*** Extracted data ***

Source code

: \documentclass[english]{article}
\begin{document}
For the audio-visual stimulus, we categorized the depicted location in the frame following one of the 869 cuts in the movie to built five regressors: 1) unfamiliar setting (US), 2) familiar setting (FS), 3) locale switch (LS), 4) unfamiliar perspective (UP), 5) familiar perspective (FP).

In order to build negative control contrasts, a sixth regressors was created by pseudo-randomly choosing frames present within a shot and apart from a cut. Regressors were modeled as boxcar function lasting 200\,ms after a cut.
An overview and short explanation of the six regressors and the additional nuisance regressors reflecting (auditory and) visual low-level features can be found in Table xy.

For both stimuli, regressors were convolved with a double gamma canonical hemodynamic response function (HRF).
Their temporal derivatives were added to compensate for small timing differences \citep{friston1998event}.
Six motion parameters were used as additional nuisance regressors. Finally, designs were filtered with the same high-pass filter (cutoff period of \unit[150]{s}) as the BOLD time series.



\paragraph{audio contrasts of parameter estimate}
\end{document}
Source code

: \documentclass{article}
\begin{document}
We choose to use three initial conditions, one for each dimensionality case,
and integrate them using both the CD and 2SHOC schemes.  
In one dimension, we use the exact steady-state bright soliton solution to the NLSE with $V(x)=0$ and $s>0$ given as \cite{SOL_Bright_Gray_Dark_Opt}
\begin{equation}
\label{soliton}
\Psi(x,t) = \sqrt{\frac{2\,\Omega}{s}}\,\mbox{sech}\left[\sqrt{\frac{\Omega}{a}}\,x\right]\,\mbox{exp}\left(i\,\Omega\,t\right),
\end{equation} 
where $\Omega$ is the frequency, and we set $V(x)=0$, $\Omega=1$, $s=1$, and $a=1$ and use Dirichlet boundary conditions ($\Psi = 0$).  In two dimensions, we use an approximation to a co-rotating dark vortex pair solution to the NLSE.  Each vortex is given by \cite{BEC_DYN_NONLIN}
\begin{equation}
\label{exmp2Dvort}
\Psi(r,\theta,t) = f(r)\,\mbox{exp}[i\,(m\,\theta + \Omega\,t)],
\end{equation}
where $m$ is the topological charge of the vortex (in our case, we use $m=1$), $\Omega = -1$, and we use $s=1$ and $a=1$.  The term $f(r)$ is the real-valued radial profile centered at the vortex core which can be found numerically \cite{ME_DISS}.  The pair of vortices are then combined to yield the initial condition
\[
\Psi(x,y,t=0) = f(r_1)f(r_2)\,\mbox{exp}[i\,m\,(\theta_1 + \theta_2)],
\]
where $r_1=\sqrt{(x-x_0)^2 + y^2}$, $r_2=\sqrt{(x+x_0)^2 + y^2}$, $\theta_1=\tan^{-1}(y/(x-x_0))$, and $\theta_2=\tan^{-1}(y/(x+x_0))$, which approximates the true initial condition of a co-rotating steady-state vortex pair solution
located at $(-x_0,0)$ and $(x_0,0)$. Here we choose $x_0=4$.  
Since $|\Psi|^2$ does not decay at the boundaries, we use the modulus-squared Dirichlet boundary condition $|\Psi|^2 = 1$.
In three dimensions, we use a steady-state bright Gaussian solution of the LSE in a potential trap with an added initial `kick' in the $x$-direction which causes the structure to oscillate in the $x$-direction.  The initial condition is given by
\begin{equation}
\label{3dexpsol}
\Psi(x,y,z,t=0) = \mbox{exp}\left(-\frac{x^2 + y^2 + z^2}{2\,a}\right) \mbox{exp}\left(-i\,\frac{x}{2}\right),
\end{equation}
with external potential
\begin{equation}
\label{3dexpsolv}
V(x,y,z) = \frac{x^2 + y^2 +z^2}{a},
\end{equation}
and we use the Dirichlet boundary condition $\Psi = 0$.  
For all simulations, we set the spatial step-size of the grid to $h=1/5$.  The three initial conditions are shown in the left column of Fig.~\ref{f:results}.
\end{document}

***

* _What you need to do_
Retype the material above in full, exactly.

* _Answer space_
Source code

: \documentclass[english]{article}
\begin{document}
For the audio-visual stimulus, we categorized the depicted location in the frame following one of the 869 cuts in the movie to built five regressors: 1) unfamiliar setting (US), 2) familiar setting (FS), 3) locale switch (LS), 4) unfamiliar perspective (UP), 5) familiar perspective (FP).

In order to build negative control contrasts, a sixth regressors was created by pseudo-randomly choosing frames present within a shot and apart from a cut. Regressors were modeled as boxcar function lasting 200\,ms after a cut.
An overview and short explanation of the six regressors and the additional nuisance regressors reflecting (auditory and) visual low-level features can be found in Table xy.

For both stimuli, regressors were convolved with a double gamma canonical hemodynamic response function (HRF).
Their temporal derivatives were added to compensate for small timing differences \citep{friston1998event}.
Six motion parameters were used as additional nuisance regressors. Finally, designs were filtered with the same high-pass filter (cutoff period of \unit[150]{s}) as the BOLD time series.



\paragraph{audio contrasts of parameter estimate}
\end{document}
Source code

: \documentclass{article}
\begin{document}
We choose to use three initial conditions, one for each dimensionality case,
and integrate them using both the CD and 2SHOC schemes.  
In one dimension, we use the exact steady-state bright soliton solution to the NLSE with $V(x)=0$ and $s>0$ given as \cite{SOL_Bright_Gray_Dark_Opt}
\begin{equation}
\label{soliton}
\Psi(x,t) = \sqrt{\frac{2\,\Omega}{s}}\,\mbox{sech}\left[\sqrt{\frac{\Omega}{a}}\,x\right]\,\mbox{exp}\left(i\,\Omega\,t\right),
\end{equation} 
where $\Omega$ is the frequency, and we set $V(x)=0$, $\Omega=1$, $s=1$, and $a=1$ and use Dirichlet boundary conditions ($\Psi = 0$).  In two dimensions, we use an approximation to a co-rotating dark vortex pair solution to the NLSE.  Each vortex is given by \cite{BEC_DYN_NONLIN}
\begin{equation}
\label{exmp2Dvort}
\Psi(r,\theta,t) = f(r)\,\mbox{exp}[i\,(m\,\theta + \Omega\,t)],
\end{equation}
where $m$ is the topological charge of the vortex (in our case, we use $m=1$), $\Omega = -1$, and we use $s=1$ and $a=1$.  The term $f(r)$ is the real-valued radial profile centered at the vortex core which can be found numerically \cite{ME_DISS}.  The pair of vortices are then combined to yield the initial condition
\[
\Psi(x,y,t=0) = f(r_1)f(r_2)\,\mbox{exp}[i\,m\,(\theta_1 + \theta_2)],
\]
where $r_1=\sqrt{(x-x_0)^2 + y^2}$, $r_2=\sqrt{(x+x_0)^2 + y^2}$, $\theta_1=\tan^{-1}(y/(x-x_0))$, and $\theta_2=\tan^{-1}(y/(x+x_0))$, which approximates the true initial condition of a co-rotating steady-state vortex pair solution
located at $(-x_0,0)$ and $(x_0,0)$. Here we choose $x_0=4$.  
Since $|\Psi|^2$ does not decay at the boundaries, we use the modulus-squared Dirichlet boundary condition $|\Psi|^2 = 1$.
In three dimensions, we use a steady-state bright Gaussian solution of the LSE in a potential trap with an added initial `kick' in the $x$-direction which causes the structure to oscillate in the $x$-direction.  The initial condition is given by
\begin{equation}
\label{3dexpsol}
\Psi(x,y,z,t=0) = \mbox{exp}\left(-\frac{x^2 + y^2 + z^2}{2\,a}\right) \mbox{exp}\left(-i\,\frac{x}{2}\right),
\end{equation}
with external potential
\begin{equation}
\label{3dexpsolv}
V(x,y,z) = \frac{x^2 + y^2 +z^2}{a},
\end{equation}
and we use the Dirichlet boundary condition $\Psi = 0$.  
For all simulations, we set the spatial step-size of the grid to $h=1/5$.  The three initial conditions are shown in the left column of Fig.~\ref{f:results}.
\end{document}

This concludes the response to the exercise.